Finding Myself in Mexico: Part I
Why, I wonder, do I often find despair when faced with beauty? My second day on the beach of an all-inclusive hotel in a beautiful port of Mexico, and I can’t help but drown in my loneliness and sorrows, instead of getting drunk and drowning in the ocean or the pool. When I first arrived at the hotel (on my birthday, unnoticed by the hotel clerk) the woman checking me in asked what brought me around, and I said - honestly - that I was running away. From what? She asked. I thought: more like whom? So I told her: running from my family, from my responsibilities, from life, but mostly from myself. So you could imagine my surprise upon finding me in this hotel. The joke - perhaps a bad one - went unnoticed by the clerk. Confusion showing in her eyes but hidden behind the well trained customer service smile. And I’m sure lost somewhere in the language barrier, as it has so often been the case for me and ESL people. Well, actually, my humour is usually lost on most. But when someone finally gets it, man are they good!
But back to my despair that runs so rampantly. In truth, I did come here to run away. I’ve been running for a while now and it’s a sad truth that I’ve come to realize: I am in fact trying to run from myself. Or towards myself. Somehow they end up being the same thing. But I keep wondering where the changing point is? Eventually I hope I’ve run far enough away that I start running towards something. Perhaps a change in myself. My thought process is that if I completely abandon everything I am, or was, and put myself in situations I would otherwise have thoroughly avoided, I may find some new part of my being that I can strengthen into something more beautiful. Or at least just stronger than this piece of broken glass I feel like.
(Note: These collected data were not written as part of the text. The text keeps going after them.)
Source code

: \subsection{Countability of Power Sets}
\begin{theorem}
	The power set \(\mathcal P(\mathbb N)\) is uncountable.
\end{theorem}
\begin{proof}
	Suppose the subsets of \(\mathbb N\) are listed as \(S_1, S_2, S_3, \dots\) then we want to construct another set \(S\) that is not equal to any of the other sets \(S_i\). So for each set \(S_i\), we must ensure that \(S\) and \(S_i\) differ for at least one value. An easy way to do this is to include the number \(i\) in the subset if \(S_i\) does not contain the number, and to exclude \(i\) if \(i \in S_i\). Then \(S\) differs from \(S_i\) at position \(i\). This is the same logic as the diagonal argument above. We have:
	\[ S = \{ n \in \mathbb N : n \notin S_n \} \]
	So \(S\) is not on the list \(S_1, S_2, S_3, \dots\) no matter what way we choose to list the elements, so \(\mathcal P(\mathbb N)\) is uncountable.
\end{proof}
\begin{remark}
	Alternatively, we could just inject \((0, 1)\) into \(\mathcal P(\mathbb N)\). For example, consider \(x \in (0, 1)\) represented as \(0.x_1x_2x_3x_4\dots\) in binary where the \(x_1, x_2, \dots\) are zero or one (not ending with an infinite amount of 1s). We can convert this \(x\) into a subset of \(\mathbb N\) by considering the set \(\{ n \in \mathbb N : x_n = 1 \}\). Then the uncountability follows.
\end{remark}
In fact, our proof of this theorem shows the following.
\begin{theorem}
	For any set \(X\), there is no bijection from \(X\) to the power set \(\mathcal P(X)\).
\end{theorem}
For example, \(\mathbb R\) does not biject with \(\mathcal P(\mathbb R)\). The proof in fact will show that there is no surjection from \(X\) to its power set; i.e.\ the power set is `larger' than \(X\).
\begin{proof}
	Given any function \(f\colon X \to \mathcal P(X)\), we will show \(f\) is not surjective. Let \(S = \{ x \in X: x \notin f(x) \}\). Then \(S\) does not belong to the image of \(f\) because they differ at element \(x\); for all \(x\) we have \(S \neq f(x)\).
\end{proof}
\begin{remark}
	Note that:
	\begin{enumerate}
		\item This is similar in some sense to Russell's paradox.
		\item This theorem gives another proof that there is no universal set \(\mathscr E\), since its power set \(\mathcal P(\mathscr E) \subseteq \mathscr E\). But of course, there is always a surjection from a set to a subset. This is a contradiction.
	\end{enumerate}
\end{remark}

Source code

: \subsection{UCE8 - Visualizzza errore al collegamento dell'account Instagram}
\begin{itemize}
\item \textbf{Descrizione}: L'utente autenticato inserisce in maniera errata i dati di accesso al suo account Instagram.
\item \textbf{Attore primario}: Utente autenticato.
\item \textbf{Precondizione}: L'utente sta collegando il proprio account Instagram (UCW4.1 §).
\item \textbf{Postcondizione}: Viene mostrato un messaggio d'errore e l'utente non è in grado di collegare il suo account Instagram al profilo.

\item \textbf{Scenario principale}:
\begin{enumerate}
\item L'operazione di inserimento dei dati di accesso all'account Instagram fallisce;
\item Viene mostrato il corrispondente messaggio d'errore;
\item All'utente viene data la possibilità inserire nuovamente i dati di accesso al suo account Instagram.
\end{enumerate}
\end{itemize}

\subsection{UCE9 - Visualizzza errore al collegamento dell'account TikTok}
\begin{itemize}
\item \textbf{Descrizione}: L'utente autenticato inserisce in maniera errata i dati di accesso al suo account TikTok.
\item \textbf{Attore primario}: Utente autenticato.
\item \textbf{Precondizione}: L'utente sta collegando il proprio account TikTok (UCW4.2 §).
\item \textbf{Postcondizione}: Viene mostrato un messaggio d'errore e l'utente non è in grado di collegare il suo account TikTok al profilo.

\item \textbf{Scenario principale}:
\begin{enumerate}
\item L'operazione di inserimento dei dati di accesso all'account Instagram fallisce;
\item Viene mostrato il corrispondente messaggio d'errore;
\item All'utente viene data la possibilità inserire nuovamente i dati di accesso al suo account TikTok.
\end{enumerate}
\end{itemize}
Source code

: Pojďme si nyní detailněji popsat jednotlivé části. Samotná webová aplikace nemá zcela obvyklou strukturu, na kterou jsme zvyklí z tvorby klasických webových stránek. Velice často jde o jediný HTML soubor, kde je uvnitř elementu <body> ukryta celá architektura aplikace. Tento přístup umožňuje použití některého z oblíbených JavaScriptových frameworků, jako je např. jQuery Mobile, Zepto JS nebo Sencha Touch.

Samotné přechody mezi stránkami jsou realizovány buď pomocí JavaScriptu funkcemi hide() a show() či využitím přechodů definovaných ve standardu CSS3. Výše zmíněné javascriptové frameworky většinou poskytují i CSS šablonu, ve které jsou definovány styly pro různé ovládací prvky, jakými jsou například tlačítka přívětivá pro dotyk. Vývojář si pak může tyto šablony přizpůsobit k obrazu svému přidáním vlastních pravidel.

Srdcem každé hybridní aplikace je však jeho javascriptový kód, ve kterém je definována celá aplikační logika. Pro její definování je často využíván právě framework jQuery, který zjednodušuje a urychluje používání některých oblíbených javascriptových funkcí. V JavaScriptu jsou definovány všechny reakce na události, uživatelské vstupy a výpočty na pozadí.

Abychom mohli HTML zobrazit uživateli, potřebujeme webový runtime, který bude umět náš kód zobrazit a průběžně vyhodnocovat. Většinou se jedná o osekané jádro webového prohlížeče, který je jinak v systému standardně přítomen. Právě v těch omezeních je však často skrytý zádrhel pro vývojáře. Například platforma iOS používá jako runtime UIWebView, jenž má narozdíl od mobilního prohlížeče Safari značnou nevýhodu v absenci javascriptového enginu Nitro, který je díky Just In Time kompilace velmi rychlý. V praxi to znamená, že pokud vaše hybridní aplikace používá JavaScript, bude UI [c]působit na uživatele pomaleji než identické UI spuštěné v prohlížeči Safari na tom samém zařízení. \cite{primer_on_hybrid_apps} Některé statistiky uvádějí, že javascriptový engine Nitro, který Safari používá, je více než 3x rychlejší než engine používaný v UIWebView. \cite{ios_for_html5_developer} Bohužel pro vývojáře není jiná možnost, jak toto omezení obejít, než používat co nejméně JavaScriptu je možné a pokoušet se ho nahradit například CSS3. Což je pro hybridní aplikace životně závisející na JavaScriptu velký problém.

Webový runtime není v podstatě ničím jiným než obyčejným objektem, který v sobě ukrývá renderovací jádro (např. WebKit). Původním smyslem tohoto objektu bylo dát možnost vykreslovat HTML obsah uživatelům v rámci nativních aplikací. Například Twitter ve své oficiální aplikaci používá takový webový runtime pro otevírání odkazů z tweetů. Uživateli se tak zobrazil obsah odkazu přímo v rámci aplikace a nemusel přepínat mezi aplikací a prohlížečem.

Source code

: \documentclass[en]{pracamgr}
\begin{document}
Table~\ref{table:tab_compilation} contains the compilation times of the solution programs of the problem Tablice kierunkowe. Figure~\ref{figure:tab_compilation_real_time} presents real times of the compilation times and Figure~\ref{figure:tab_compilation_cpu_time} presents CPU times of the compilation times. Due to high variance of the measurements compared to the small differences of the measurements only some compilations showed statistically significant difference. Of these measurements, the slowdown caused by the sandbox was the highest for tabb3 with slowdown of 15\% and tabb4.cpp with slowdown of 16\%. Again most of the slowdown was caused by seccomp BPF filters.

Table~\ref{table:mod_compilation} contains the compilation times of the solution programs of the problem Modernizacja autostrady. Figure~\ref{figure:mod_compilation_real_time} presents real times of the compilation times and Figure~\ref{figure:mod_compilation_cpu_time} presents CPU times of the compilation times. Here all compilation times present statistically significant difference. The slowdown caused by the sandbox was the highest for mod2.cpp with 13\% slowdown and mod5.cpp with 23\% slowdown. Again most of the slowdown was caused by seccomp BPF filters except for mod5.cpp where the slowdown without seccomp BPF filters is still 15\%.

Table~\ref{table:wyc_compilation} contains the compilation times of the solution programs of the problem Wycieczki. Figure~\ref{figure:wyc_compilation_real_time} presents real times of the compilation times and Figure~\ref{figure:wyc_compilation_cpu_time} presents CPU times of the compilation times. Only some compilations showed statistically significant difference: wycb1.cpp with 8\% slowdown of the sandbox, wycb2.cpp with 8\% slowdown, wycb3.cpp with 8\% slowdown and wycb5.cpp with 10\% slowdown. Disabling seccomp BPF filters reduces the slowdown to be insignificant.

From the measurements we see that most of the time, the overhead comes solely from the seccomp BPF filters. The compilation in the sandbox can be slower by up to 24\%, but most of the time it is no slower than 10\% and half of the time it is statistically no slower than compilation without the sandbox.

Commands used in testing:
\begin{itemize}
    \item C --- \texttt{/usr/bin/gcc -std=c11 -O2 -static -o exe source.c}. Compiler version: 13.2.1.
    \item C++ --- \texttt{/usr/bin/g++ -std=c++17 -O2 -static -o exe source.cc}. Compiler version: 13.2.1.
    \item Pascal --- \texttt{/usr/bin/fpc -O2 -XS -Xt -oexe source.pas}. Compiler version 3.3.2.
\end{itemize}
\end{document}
Part of these broken shards came from falling out of love and shattering in the process. I was reminded of that as I traveled to the more touristy area of this coastal town; so well known for it’s abundant gay life. I had hopes in mind of running across someone on the beach or in a bar who would marvel at my hidden beauty, and see the shimmer of the sun on the glass confetti that I am at the moment. This a concept that has rarely worked for me, but when it has, man has it felt good. But like most of the world right now, the crowds were scarce and secluded. I was just in time to sit on the beach and watch the sunset, and then I made my way into the streets looking for an opportunity. I wandered the cobblestone roads, exploring the abundant choices of restaurants and bars, while keeping my eyes peeled for gaggles of gays to lead me towards the right rainbow flag marked locations. I eventually found a spot, to sit like a loner and bob my head to the unneccessarily loud music, when I got the stupid idea to messge my ex. I hear of people making these poor decisions after break-ups and I’ve always thought: why? Do you have no self-control? And as it turns out, no, self-control flies out the door at the same time your ex walks through it for good.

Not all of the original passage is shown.